LED H7's
Anyone ever try one of these?
2X Car Auto Light Lamp Bulb 120 LED 3528 SMD H7 Xenon White Fog Driving Head 12V | eBay
Besides the 120 LED's, there are also 68 LED's H7 available. I would think 68 may not be enough. This is only going for less then $10 a pair, with free shipping.
My question is, this may throw an error on the dash, and I've read that it can be fixed by putting in the right resistor. How would I place the resistor in the circuit? Before the bulb, or After or across the leads?
2X Car Auto Light Lamp Bulb 120 LED 3528 SMD H7 Xenon White Fog Driving Head 12V | eBay
Besides the 120 LED's, there are also 68 LED's H7 available. I would think 68 may not be enough. This is only going for less then $10 a pair, with free shipping.

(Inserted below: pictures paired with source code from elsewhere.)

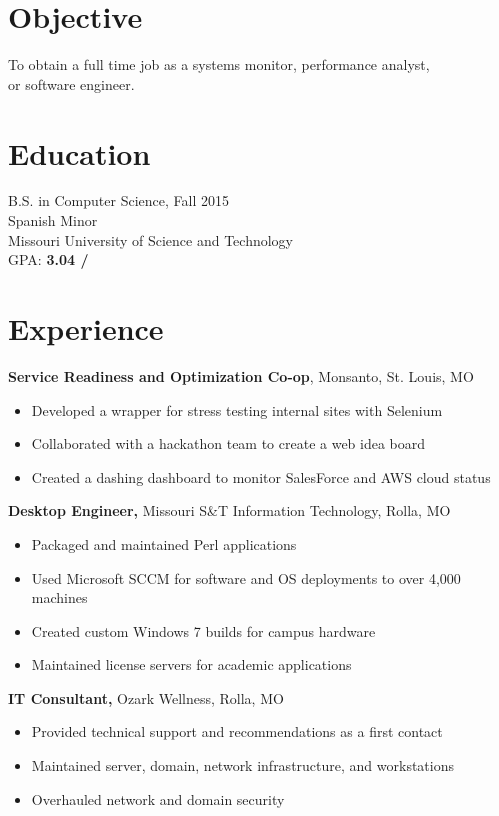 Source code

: \documentclass[margin]{res}
\begin{document}
  \begin{resume} 
   
    \section{Objective} 
    To obtain a full time job as a systems monitor, performance analyst, \\ or software engineer.

    \section{Education} 
      B.S. in Computer Science, Fall 2015 \\
      Spanish Minor \\
      Missouri University of Science and Technology \\
      GPA: {\bf 3.04 \slash {}}

    \section{Experience}
    {\bf Service Readiness and Optimization Co-op}, Monsanto, St. Louis, MO%
       \begin{itemize} \itemsep -1pt  %
         \item Developed a wrapper for stress testing internal sites with Selenium
         \item Collaborated with a hackathon team to create a web idea board 
         \item Created a dashing dashboard to monitor SalesForce and AWS cloud status
       \end{itemize}
     {\bf Desktop Engineer,} Missouri S\&T Information Technology, Rolla, MO%
       \begin{itemize} \itemsep -1pt  %
         \item Packaged and maintained Perl applications
         \item Used Microsoft SCCM for software and OS deployments to over 4,000 machines
         \item Created custom Windows 7 builds for campus hardware
         \item Maintained license servers for academic applications
       \end{itemize}

     {\bf IT Consultant,} Ozark Wellness, Rolla, MO%
       \begin{itemize} \itemsep -1pt  %
         \item Provided technical support and recommendations as a first contact
         \item Maintained server, domain, network infrastructure, and workstations
         \item Overhauled network and domain security
       \end{itemize}


\end{resume}
\end{document}
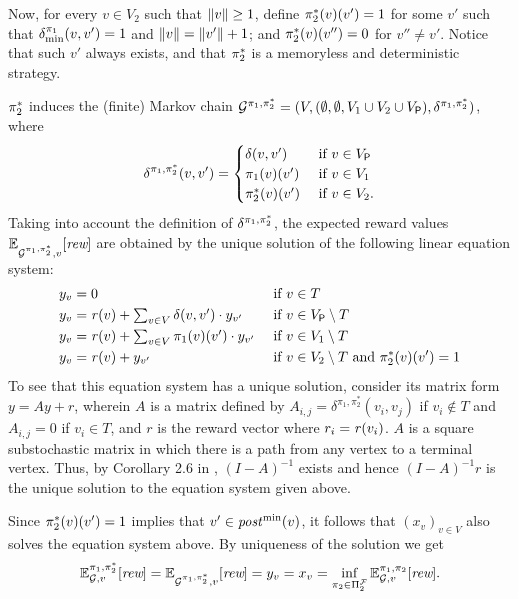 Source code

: \begin{myproof}
  Now,  for every $v\in V_2$
  such that ${\lVert{v}\rVert} \geq 1$, define $\pi^*_{2}(v)(v')=1$
  for some $v'$ such that $\delta^{\pi_{1}}_{\min}(v,v')=1$ and
  ${\lVert{v}\rVert}={\lVert{v'}\rVert}+1$; and $\pi^*_{2}(v)(v'')=0$ for $v''\neq v'$.  Notice that such $v'$ always exists,
  and that $\pi^*_{2}$ is a memoryless and deterministic
  strategy.

  $\pi^*_{2}$ induces the (finite) Markov chain
  $\mathcal{G}^{\pi_{1},\pi^*_{2}} = (V, (\emptyset,\emptyset,V_1\cup V_2\cup V_{\mathsf{P}}),\delta^{\pi_{1},\pi^*_{2}})$,
  where
  \[\delta^{\pi_{1},\pi^*_{2}}(v,v') =
    \begin{cases}
      \delta(v,v')     & \text{ if } v\in V_{\mathsf{P}} \\
      \pi_{1}(v)(v') & \text{ if } v\in V_1 \\
      \pi^*_{2}(v)(v') & \text{ if } v\in V_2.
    \end{cases}
  \]
  Taking into account the definition of $\delta^{\pi_{1},\pi^*_{2}}$,
  the expected reward values
  $\mathbb{E}^{}_{\mathcal{G}^{\pi_{1},\pi^*_{2}},v}[\textit{rew}]$ are obtained
  by the unique solution of the following linear equation system:
  \begin{align*}
    y_v = {} & 0 && \text{ if } v\in T \\
    y_v = {} &\textstyle \mathit{r}(v) + \sum_{v\in V} \delta(v,v') \cdot y_{v'} && \text{ if } v\in V_{\mathsf{P}} \setminus T\\
    y_v = {} &\textstyle \mathit{r}(v) + \sum_{v\in V} \pi_{1}(v)(v') \cdot y_{v'}  && \text{ if } v\in V_1 \setminus T\\
    y_v = {} & \mathit{r}(v) +  y_{v'} && \text{ if } v\in V_2 \setminus T \text{ and } \pi^*_{2}(v)(v') = 1
  \end{align*}
  To see that this equation system has a unique solution, consider its
  matrix form $y = Ay+ r$, wherein $A$ is a matrix defined by
  $A_{i,j} = \delta^{\pi_1,\pi^*_2}(v_i,v_j)$ if $v_i \notin T$ and
  $A_{i,j} = 0$ if $v_i \in T$, and $r$ is the reward vector where
  $r_i = \mathit{r}(v_i)$.
  $A$ is a square substochastic matrix
  \cite{DBLP:journals/moc/Azimzadeh19} in which there is a path from
  any vertex to a terminal vertex.
  Thus, by Corollary 2.6 in \cite{DBLP:journals/moc/Azimzadeh19},
  $(I-A)^{-1}$ exists and hence $(I-A)^{-1} r$ is the unique solution
  to the equation system given above.

  Since $\pi^*_{2}(v)(v') = 1$ implies that $v'\in\mathit{post}^{\min}(v)$,
  it follows that $(x_v)_{v\in V}$ also solves the equation system
  above.  By uniqueness of the solution we get
  \[\mathbb{E}^{\pi_{1}, \pi^*_{2}}_{\mathcal{G},v}[\textit{rew}] = 
    \mathbb{E}^{}_{\mathcal{G}^{\pi_{1},\pi^*_{2}},v}[\textit{rew}] =
    y_v = x_v =
    \inf_{\pi_{2} \in \Pi^{\mathcal{F}}_{2}} \mathbb{E}^{\pi_{1}, \pi_{2}}_{\mathcal{G},v}[\textit{rew}].
  \]


\end{myproof}
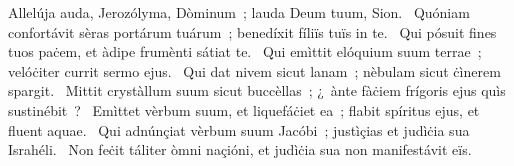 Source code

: { Allelúja}
{%
auda, Jerozólyma, Dòminum~; lauda Deum tuum, Sion. 
~Quóniam confortávit sèras portárum tuárum~; benedíxit fíliïs tuïs in te. 
~Qui pósuit fines tuos paċem, et àdipe frumènti sátiat te. 
~Qui emìttit elóquium suum terrae~; velóċiter currit sermo ejus. 
~Qui dat nivem sicut lanam~; nèbulam sicut ċìnerem spargit. 
~Mittit crystàllum suum sicut buccèllas~; ¿~ànte fàċiem frígoris ejus quìs sustinébit~? 
~Emìttet vèrbum suum, et liquefáċiet ea~; flabit spíritus ejus, et fluent aquae. 
~Qui adnúnçiat vèrbum suum Jacóbi~; justìçias et judìċia sua Israhéli. 
~Non feċit táliter òmni naçióni, et judìċia sua non manifestávit eïs. 
}
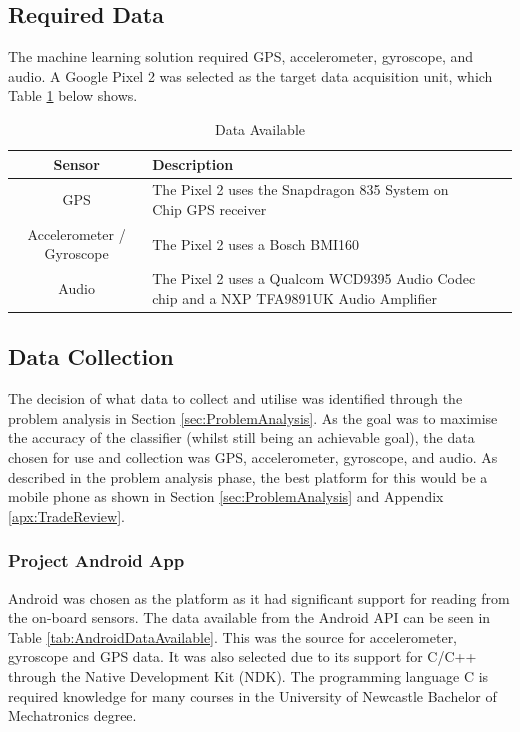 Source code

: \documentclass{UoNMCHA}
\newcommand{\sref}[1] {Section \ref{#1}}
\newcommand{\tref}[1] {Table \ref{#1}}
\newcommand{\aref}[1] {Appendix \ref{#1}}
\numberwithin{equation}{section}
\begin{document}
\subsection{Required Data}
The machine learning solution required GPS, accelerometer, gyroscope, and audio. A Google Pixel 2 was selected as the target data acquisition unit, which \tref{tab:AndroidSensorsAvailable} below shows.
\begin{table}[h!] 
    \begin{center}
        \caption{Data Available \cite{pixelteardown}}\label{tab:AndroidSensorsAvailable}
        {\footnotesize
            \begin{tabular}{clll}
                \hline\hline Sensor & Description \\ \hline 
                GPS & The Pixel 2 uses the Snapdragon 835 System on Chip GPS receiver\\
                Accelerometer / Gyroscope & The Pixel 2 uses a Bosch BMI160 \\
                Audio & The Pixel 2 uses a Qualcom WCD9395 Audio Codec chip and a NXP TFA9891UK Audio Amplifier \\ \hline
            \end{tabular}
        }
    \end{center}
\end{table}

\subsection{Data Collection}

The decision of what data to collect and utilise was identified through the problem analysis in \sref{sec:ProblemAnalysis}. As the goal was to maximise the accuracy of the classifier (whilst still being an achievable goal), the data chosen for use and collection was GPS, accelerometer, gyroscope, and audio. As described in the problem analysis phase, the best platform for this would be a mobile phone as shown in \sref{sec:ProblemAnalysis} and \aref{apx:TradeReview}. 

\subsubsection{Project Android App}
Android was chosen as the platform as it had significant support for reading from the on-board sensors. The data available from the Android API can be seen in \tref{tab:AndroidDataAvailable}. This was the source for accelerometer, gyroscope and GPS data. It was also selected due to its support for C/C++ through the Native Development Kit (NDK). The programming language C is required knowledge for many courses in the University of Newcastle Bachelor of Mechatronics degree. 
\end{document}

My question is, this may throw an error on the dash, and I've read that it can be fixed by putting in the right resistor. How would I place the resistor in the circuit? Before the bulb, or After or across the leads?
I can't recall how much resistance you need, but it would be in series. I notice that link says the bulb is 500 LM. If that's Chinese for lumens, that is seriously low. A 55w Halogen produces around 1500 lumens... a 55w HID is around 3000 to 3500 lumens...so these bulbs would be okay for daytime running lights but will provide less light than cheap walmart foglights.
There are hi-power leds that provide 200 lumens each, but those are made by higher end companies such as luxeon.
There are hi-power leds that provide 200 lumens each, but those are made by higher end companies such as luxeon.
Thanks for the info. I wasnt sure what would be considered low lumens for lowbeam application. I know ecs is selling LED reverse lights (way too expensive, ebay have others go for cheaper), so I started searching if I could do a full LED conversion for the rest.
In case somebody does try this, they'll want the resistor(s) in parallel to keep the car from thinking a bulb is burnt out. Putting in series wouldn't do the trick and would limit the voltage to the LED bulb. When you wire up a single LED then you want a resistor in series.
In case somebody does try this, they'll want the resistor(s) in parallel to keep the car from thinking a bulb is burnt out. Putting in series wouldn't do the trick and would limit the voltage to the LED bulb. When you wire up a single LED then you want a resistor in series.